[MLton] Bug in signature ascription
Matthew Fluet
fluet at tti-c.org
Tue Feb 6 14:45:56 PST 2007
Wesley W. Terpstra wrote:
> On Feb 6, 2007, at 10:38 PM, Matthew Fluet wrote:
>> I don't believe that there is any bug in signature ascription. You
>> are simply encountering the fact that FOLD is not the principal
>> signature of Fold.

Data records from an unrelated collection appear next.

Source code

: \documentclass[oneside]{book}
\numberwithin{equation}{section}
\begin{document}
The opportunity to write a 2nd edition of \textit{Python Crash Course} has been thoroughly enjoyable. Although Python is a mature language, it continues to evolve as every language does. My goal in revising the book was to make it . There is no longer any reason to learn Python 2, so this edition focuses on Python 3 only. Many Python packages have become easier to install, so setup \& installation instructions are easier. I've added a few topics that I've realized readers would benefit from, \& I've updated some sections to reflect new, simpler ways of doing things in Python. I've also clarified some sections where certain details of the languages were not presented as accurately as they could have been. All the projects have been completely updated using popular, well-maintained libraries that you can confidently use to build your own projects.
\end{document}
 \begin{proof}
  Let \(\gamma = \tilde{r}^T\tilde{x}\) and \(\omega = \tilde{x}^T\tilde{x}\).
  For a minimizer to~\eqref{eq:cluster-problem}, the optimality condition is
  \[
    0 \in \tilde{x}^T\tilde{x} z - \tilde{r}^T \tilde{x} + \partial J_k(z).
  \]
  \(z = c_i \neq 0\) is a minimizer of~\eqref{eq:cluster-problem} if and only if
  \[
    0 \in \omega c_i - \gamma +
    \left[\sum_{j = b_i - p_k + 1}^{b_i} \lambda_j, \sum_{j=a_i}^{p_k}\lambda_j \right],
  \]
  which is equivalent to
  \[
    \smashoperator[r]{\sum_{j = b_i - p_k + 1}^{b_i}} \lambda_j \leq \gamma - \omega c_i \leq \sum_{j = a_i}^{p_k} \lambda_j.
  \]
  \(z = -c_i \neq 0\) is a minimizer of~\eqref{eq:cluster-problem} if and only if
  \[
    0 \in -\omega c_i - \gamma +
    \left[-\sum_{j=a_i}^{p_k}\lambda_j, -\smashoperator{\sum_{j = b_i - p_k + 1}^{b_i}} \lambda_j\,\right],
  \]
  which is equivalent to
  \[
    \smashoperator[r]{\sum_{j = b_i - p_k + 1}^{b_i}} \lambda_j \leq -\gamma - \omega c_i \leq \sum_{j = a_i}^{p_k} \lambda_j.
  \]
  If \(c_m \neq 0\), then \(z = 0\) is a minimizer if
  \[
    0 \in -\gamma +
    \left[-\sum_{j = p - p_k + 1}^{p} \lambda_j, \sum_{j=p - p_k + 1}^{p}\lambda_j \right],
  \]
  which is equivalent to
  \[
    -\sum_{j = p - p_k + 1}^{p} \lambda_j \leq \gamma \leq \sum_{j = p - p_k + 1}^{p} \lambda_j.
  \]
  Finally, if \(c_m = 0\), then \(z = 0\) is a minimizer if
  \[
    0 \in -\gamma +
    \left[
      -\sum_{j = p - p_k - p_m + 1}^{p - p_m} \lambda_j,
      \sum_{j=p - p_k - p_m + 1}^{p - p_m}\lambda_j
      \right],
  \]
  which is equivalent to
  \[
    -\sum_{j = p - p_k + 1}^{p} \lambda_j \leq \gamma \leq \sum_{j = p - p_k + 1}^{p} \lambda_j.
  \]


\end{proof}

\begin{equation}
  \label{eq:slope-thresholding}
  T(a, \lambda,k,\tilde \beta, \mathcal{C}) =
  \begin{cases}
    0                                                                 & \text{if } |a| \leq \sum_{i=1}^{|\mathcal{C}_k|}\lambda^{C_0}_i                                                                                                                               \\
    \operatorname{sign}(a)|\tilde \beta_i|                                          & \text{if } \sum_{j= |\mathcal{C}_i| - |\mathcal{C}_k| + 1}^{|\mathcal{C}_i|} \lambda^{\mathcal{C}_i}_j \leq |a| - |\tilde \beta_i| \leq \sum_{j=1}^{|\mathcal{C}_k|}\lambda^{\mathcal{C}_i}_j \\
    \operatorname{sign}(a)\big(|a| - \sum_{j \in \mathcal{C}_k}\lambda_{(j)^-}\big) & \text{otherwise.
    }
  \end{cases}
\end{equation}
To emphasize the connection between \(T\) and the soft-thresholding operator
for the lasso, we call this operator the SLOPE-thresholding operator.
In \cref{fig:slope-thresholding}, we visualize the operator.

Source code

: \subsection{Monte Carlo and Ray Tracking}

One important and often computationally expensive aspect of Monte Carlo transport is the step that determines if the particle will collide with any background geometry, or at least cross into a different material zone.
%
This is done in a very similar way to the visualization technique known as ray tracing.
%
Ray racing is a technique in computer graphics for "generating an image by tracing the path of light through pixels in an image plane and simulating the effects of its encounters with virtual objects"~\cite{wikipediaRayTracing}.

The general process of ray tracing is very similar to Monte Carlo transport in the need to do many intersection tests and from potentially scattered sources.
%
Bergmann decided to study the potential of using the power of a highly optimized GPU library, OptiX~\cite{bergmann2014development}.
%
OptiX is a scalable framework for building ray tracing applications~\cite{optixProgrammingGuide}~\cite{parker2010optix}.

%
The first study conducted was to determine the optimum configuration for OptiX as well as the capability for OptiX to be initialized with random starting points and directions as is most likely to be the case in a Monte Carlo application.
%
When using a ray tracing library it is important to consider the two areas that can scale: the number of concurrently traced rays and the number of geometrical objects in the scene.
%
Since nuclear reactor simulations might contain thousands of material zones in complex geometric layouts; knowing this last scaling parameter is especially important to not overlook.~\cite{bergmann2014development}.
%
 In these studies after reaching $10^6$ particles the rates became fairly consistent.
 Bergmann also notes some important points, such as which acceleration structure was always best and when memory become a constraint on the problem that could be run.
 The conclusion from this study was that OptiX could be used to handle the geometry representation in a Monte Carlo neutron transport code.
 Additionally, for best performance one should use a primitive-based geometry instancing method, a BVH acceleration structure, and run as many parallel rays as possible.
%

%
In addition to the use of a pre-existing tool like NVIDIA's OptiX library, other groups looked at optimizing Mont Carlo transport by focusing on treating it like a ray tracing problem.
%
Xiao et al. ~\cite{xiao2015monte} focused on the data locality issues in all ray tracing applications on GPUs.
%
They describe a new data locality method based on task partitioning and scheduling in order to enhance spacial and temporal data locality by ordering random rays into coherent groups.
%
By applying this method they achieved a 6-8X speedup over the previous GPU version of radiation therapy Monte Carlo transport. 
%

If you eagerly ascribe the signature FOLD to Fold,
>> then the resulting types are too constrained to give Foldr the
>> signature FOLD. (There may be a different implementation of Foldr in
>> terms of Fold:FOLD that can ascribe Foldr the signature FOLD.)
>>
>> You can "fix" things like this:
>>
>> local
>> structure Fold = struct ... end
>> structure Foldr = struct ... end
>> in
>> structure Fold :> FOLD = Fold
>> structure Foldr :> FOLD = Foldr
>> end
>
> Let me confirm that I understand what you're saying: Foldr needs enough
> polymorphism to match the signature FOLD. Unfortunately, the
> implementation of Foldr required more polymorphism from Fold than FOLD
> let escape.
Correct.
> That's quite a nasty corner case, and I would've never
> suspected it. Thanks! I just assumed that Vesa's signature was correct
> since the whole Fold structure is deep magic that I'm terrified to
> touch. :-)
Indeed. Vesa and Stephen will have to weigh in on whether the principal
signature of Fold is useful or not.
> In fact, I've already found that Foldr.t needs five type variables, or
> it breaks variable arity polymorphism. So, I guess the wiki page which
> describes the signature is wrong. I'll correct the page as soon as I've
> found the polymorphism that Fold lost.
Again, I don' know.
> Is there any way to get a printout of the principle signature? One that
> doesn't have '???' all over it?
You can use the compiler option '-show-basis <file>', which will output
to 'file' the basis that is in scope at the end of elaboration. Just
make sure that you have an unconstrained Fold structure in scope, and
you'll be able to see what signature was inferred for it.